Derrick Wimbush

No. 36
- Position: Fullback

Personal information
- Born: August 26, 1980 (age 45) Americus, Georgia, U.S.
- Listed height: 6 ft 1 in (1.85 m)
- Listed weight: 226 lb (103 kg)

Career information
- High school: Taylor County (Butler, Georgia)
- College: Georgia Military; Fort Valley State;
- NFL draft: 2005: undrafted

Career history
- Jacksonville Jaguars (2005–2007); Albany Panthers (2012–2013); Georgia Fire (2014)*; Georgia Firebirds (2016–17);
- * Offseason or practice squad member only

Awards and highlights
- PIFL champion (2012); Second-team All-PIFL (2012);

Career NFL statistics
- Rushing attempts: 4
- Rushing yards: 15
- Rushing touchdowns: 1
- Receptions: 9
- Receiving yards: 49
- Return yards: 1,136
- Return touchdowns: 1
- Stats at Pro Football Reference

= Derrick Wimbush =

American football player (born 1980)

Derrick Wimbush (born August 26, 1980) is an American former professional football player who was a fullback in the National Football League (NFL).

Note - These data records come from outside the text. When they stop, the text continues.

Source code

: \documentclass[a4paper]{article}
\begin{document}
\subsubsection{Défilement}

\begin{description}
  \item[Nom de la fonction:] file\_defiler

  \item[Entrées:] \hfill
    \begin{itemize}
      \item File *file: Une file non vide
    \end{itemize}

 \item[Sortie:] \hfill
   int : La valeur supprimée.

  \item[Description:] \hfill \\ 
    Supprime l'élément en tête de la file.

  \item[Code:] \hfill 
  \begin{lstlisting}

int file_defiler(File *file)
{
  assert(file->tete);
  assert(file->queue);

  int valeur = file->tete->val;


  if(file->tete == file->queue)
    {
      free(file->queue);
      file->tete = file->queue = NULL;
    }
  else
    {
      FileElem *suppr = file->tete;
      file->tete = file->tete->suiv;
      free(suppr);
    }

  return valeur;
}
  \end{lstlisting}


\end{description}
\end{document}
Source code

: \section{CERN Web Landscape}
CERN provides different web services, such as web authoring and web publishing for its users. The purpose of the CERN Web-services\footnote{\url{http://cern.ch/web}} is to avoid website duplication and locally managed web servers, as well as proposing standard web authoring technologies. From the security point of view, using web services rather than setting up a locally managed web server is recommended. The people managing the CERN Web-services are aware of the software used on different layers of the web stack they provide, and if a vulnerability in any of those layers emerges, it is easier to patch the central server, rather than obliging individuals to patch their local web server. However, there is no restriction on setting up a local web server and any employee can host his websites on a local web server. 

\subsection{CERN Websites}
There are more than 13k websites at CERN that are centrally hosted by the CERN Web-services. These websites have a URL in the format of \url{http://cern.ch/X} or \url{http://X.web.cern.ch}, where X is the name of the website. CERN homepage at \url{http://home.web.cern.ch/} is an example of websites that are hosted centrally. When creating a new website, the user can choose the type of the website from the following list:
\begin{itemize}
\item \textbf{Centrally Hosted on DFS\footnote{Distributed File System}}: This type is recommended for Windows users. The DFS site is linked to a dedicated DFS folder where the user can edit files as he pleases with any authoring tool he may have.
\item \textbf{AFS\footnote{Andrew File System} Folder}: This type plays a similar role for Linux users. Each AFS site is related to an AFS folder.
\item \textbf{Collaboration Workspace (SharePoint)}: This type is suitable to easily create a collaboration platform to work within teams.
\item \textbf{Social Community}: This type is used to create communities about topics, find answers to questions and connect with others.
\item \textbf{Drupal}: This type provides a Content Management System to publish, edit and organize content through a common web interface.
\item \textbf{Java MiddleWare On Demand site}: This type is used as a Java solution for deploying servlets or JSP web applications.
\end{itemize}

He played college football for the Fort Valley State Wildcats in Fort Valley, Georgia. Wimbush finished his senior season with 1,840 rushing yards and 22 touchdowns and his career with 3,188 rushing yards. Wimbush was runner up for the 2004 Harlon Hill Trophy given to best player in NCAA Division II. During his brief career with the Jacksonville Jaguars, Wimbush rarely carried the ball, however his blocking, and his play on special teams has contributed to a highly skilled, rushing attack from the Jaguars. In 2016, Wimbush signed with the Georgia Firebirds of American Indoor Football (AIF). He also played for the Georgia Firebirds of the National Arena League (NAL).